Ce qui frappe dans « Yes It Is », c’est son atmosphère plaintive et mélancolique, portée par des harmonies vocales d’une richesse exceptionnelle. Paul McCartney, bien que souvent associé aux ballades du groupe, reconnaît le talent de Lennon dans ce registre :

« C’est une très belle chanson de John, une ballade inhabituelle pour lui. Il écrivait parfois de magnifiques ballades, mais je suis généralement perçu comme le balladeer du groupe. » — Paul McCartney, Many Years From Now, Barry Miles

Une session d’enregistrement minutieuse

Le 16 février 1965, les Beatles se retrouvent en studio pour enregistrer « Yes It Is ». Ce jour-là, ils travaillent également sur « I Need You », une autre ballade marquée par l’empreinte de George Harrison et sa technique du volume-pedal.
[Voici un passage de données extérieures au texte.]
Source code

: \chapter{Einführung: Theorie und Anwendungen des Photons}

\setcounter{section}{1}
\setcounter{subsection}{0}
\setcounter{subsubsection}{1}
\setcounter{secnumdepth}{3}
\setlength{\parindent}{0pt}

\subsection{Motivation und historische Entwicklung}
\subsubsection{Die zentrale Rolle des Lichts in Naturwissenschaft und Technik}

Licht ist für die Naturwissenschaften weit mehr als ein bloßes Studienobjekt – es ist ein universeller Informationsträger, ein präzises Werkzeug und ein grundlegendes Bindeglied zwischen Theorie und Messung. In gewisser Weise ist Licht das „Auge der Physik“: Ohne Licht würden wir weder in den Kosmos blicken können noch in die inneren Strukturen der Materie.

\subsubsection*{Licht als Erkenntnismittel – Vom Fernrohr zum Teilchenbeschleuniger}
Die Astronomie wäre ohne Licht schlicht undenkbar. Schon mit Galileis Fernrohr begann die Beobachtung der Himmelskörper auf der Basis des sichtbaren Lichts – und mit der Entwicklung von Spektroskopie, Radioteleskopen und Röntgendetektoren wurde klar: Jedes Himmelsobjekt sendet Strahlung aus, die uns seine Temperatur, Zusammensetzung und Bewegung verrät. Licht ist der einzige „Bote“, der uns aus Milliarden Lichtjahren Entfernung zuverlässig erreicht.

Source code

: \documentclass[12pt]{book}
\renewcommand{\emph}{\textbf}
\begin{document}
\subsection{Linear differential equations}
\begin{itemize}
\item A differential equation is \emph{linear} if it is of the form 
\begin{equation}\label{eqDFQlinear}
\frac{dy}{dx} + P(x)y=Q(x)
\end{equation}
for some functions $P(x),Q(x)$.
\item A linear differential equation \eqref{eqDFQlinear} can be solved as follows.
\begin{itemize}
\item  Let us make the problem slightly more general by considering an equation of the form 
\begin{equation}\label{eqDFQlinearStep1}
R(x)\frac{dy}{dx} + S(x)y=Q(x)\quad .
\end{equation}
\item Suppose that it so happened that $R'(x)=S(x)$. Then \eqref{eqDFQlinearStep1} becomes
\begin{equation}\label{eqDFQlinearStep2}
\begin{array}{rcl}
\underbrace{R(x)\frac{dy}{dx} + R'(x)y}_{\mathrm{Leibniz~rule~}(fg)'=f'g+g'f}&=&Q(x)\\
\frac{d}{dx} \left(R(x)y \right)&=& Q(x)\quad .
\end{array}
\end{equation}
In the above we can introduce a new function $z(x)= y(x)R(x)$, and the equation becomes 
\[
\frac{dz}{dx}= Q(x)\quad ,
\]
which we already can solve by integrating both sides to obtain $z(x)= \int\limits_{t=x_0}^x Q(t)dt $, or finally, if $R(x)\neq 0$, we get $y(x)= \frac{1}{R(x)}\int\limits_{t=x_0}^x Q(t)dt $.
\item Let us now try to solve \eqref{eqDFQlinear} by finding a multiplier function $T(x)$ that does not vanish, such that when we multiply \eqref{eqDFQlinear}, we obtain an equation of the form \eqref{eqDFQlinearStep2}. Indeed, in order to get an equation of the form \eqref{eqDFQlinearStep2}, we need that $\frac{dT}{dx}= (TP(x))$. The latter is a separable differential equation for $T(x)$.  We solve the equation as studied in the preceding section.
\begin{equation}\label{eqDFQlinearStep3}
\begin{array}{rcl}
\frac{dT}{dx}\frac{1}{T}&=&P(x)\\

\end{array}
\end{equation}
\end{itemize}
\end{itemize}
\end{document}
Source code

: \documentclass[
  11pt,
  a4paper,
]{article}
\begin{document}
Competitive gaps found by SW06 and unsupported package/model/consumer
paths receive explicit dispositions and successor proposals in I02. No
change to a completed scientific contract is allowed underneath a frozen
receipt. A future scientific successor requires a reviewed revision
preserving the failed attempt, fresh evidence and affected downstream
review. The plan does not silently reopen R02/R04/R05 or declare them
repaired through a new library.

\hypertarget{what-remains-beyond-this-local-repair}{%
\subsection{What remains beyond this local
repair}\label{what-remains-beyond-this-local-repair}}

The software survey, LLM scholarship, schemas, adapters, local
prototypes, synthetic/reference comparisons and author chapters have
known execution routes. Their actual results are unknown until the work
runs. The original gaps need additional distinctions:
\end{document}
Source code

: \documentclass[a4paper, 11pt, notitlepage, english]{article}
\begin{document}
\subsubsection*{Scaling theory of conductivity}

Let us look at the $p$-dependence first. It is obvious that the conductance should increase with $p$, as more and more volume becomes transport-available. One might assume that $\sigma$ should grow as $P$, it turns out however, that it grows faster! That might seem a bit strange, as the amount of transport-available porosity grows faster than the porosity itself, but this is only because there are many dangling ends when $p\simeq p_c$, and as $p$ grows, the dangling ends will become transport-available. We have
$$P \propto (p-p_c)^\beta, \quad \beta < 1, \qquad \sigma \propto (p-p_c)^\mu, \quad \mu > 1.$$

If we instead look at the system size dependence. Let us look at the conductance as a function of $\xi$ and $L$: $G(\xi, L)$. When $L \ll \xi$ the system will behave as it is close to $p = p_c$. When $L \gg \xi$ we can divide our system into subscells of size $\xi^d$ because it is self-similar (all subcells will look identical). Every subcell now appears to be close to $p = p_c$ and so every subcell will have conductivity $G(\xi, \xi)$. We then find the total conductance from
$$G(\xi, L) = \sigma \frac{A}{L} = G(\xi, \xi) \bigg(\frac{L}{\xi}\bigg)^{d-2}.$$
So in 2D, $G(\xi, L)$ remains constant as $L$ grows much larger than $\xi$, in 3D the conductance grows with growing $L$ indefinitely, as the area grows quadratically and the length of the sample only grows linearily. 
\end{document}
L’enregistrement de « Yes It Is » s’étale sur 14 prises pour le rythme principal, réalisées entre 17 h et 19 h. Lennon, McCartney et Harrison consacrent ensuite trois heures à perfectionner leurs harmonies vocales, chantant ensemble en direct, une méthode qui renforce la sincérité et la profondeur de leur interprétation.

L’une des particularités du morceau réside dans l’utilisation du volume-pedal sur la guitare de Harrison. Ce dispositif, popularisé par Chet Atkins, permet d’obtenir un son doux et ondulant, renforçant ainsi le caractère éthéré de la chanson. Harrison explique lui-même la difficulté de maîtriser cet effet :

« Il y avait un gars à Liverpool, Colin Manley, qui était à l’école avec Paul et moi. Il jouait dans The Remo Four et avec Billy J Kramer. Il maîtrisait ces morceaux de Chet Atkins où l’on joue deux mélodies simultanément, comme ‘Colonel Bogey’. Il avait une pédale de volume, et nous avons essayé, mais je n’arrivais pas à la coordonner. Donc parfois, je jouais simplement la partie, et John se mettait à genoux devant moi pour tourner le bouton de volume de ma guitare. » — George Harrison, Guitar Player, novembre 1987

Une face B sous-estimée

Si « Yes It Is » n’a jamais joui du même statut que d’autres ballades emblématiques des Beatles, elle reste une pièce essentielle pour comprendre l’évolution musicale du groupe. L’usage d’harmonies vocales complexes, couplé à une instrumentation raffinée, préfigure certaines compositions plus ambitieuses de l’ère Rubber Soul et Revolver.

En 1996, une version alternative de « Yes It Is » paraît sur l’album Anthology 2. Cette version commence par la prise 2 inachevée, comprenant uniquement la piste rythmique et la voix guide de Lennon, avant d’être mélangée avec la prise finale 14. Ce document sonore met en lumière la construction du morceau et l’attention portée aux détails dans les studios d’Abbey Road.

L’héritage de « Yes It Is »

Aujourd’hui, « Yes It Is » conserve une place particulière dans le cœur des amateurs des Beatles. Son ambiance feutrée, son instrumentation subtile et ses harmonies poignantes en font une pièce à redécouvrir. John Lennon, bien que critique envers sa propre composition, y dévoile une fragilité qui contraste avec son image de rocker rebelle.

Si la face A, « Ticket To Ride », représente l’audace et l’innovation sonore des Beatles à l’aube de leur maturité artistique, « Yes It Is » illustre quant à elle la richesse émotionnelle et harmonique du groupe. Une face B certes méconnue, mais d’une beauté indéniable.